> TASK OBJECTIVE
The expected answer is a verbatim transcription of the lines below, beginning with the first and ending with the line that holds "the orbit-window observations.", without pictures.

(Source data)
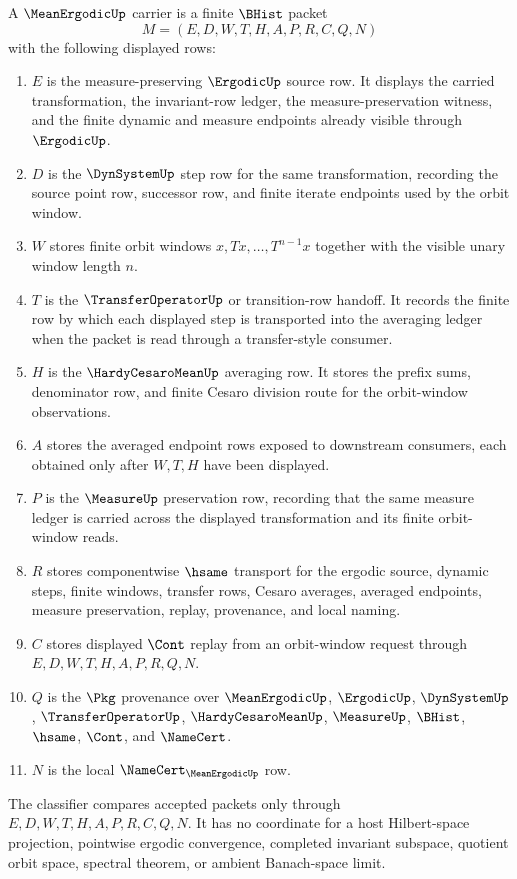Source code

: \begin{definition}
\label{def:mean-ergodic-carrier}
A $\MeanErgodicUp$ carrier is a finite $\BHist$ packet
$$
M=(E,D,W,T,H,A,P,R,C,Q,N)
$$
with the following displayed rows:
\begin{enumerate}
\item $E$ is the measure-preserving $\ErgodicUp$ source row. It displays the carried transformation, the invariant-row ledger, the measure-preservation witness, and the finite dynamic and measure endpoints already visible through $\ErgodicUp$.
\item $D$ is the $\DynSystemUp$ step row for the same transformation, recording the source point row, successor row, and finite iterate endpoints used by the orbit window.
\item $W$ stores finite orbit windows $x,Tx,\ldots,T^{n-1}x$ together with the visible unary window length $n$.
\item $T$ is the $\TransferOperatorUp$ or transition-row handoff. It records the finite row by which each displayed step is transported into the averaging ledger when the packet is read through a transfer-style consumer.
\item $H$ is the $\HardyCesaroMeanUp$ averaging row. It stores the prefix sums, denominator row, and finite Cesaro division route for the orbit-window observations.
\item $A$ stores the averaged endpoint rows exposed to downstream consumers, each obtained only after $W,T,H$ have been displayed.
\item $P$ is the $\MeasureUp$ preservation row, recording that the same measure ledger is carried across the displayed transformation and its finite orbit-window reads.
\item $R$ stores componentwise $\hsame$ transport for the ergodic source, dynamic steps, finite windows, transfer rows, Cesaro averages, averaged endpoints, measure preservation, replay, provenance, and local naming.
\item $C$ stores displayed $\Cont$ replay from an orbit-window request through $E,D,W,T,H,A,P,R,Q,N$.
\item $Q$ is the $\Pkg$ provenance over $\MeanErgodicUp$, $\ErgodicUp$, $\DynSystemUp$, $\TransferOperatorUp$, $\HardyCesaroMeanUp$, $\MeasureUp$, $\BHist$, $\hsame$, $\Cont$, and $\NameCert$.
\item $N$ is the local $\NameCert_{\MeanErgodicUp}$ row.
\end{enumerate}
The classifier compares accepted packets only through $E,D,W,T,H,A,P,R,C,Q,N$. It has no coordinate for a host Hilbert-space projection, pointwise ergodic convergence, completed invariant subspace, quotient orbit space, spectral theorem, or ambient Banach-space limit.
\end{definition}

> SOLUTION FOR THIS EXERCISE
Source code

: \begin{definition}
\label{def:mean-ergodic-carrier}
A $\MeanErgodicUp$ carrier is a finite $\BHist$ packet
$$
M=(E,D,W,T,H,A,P,R,C,Q,N)
$$
with the following displayed rows:
\begin{enumerate}
\item $E$ is the measure-preserving $\ErgodicUp$ source row. It displays the carried transformation, the invariant-row ledger, the measure-preservation witness, and the finite dynamic and measure endpoints already visible through $\ErgodicUp$.
\item $D$ is the $\DynSystemUp$ step row for the same transformation, recording the source point row, successor row, and finite iterate endpoints used by the orbit window.
\item $W$ stores finite orbit windows $x,Tx,\ldots,T^{n-1}x$ together with the visible unary window length $n$.
\item $T$ is the $\TransferOperatorUp$ or transition-row handoff. It records the finite row by which each displayed step is transported into the averaging ledger when the packet is read through a transfer-style consumer.
\item $H$ is the $\HardyCesaroMeanUp$ averaging row. It stores the prefix sums, denominator row, and finite Cesaro division route for the orbit-window observations.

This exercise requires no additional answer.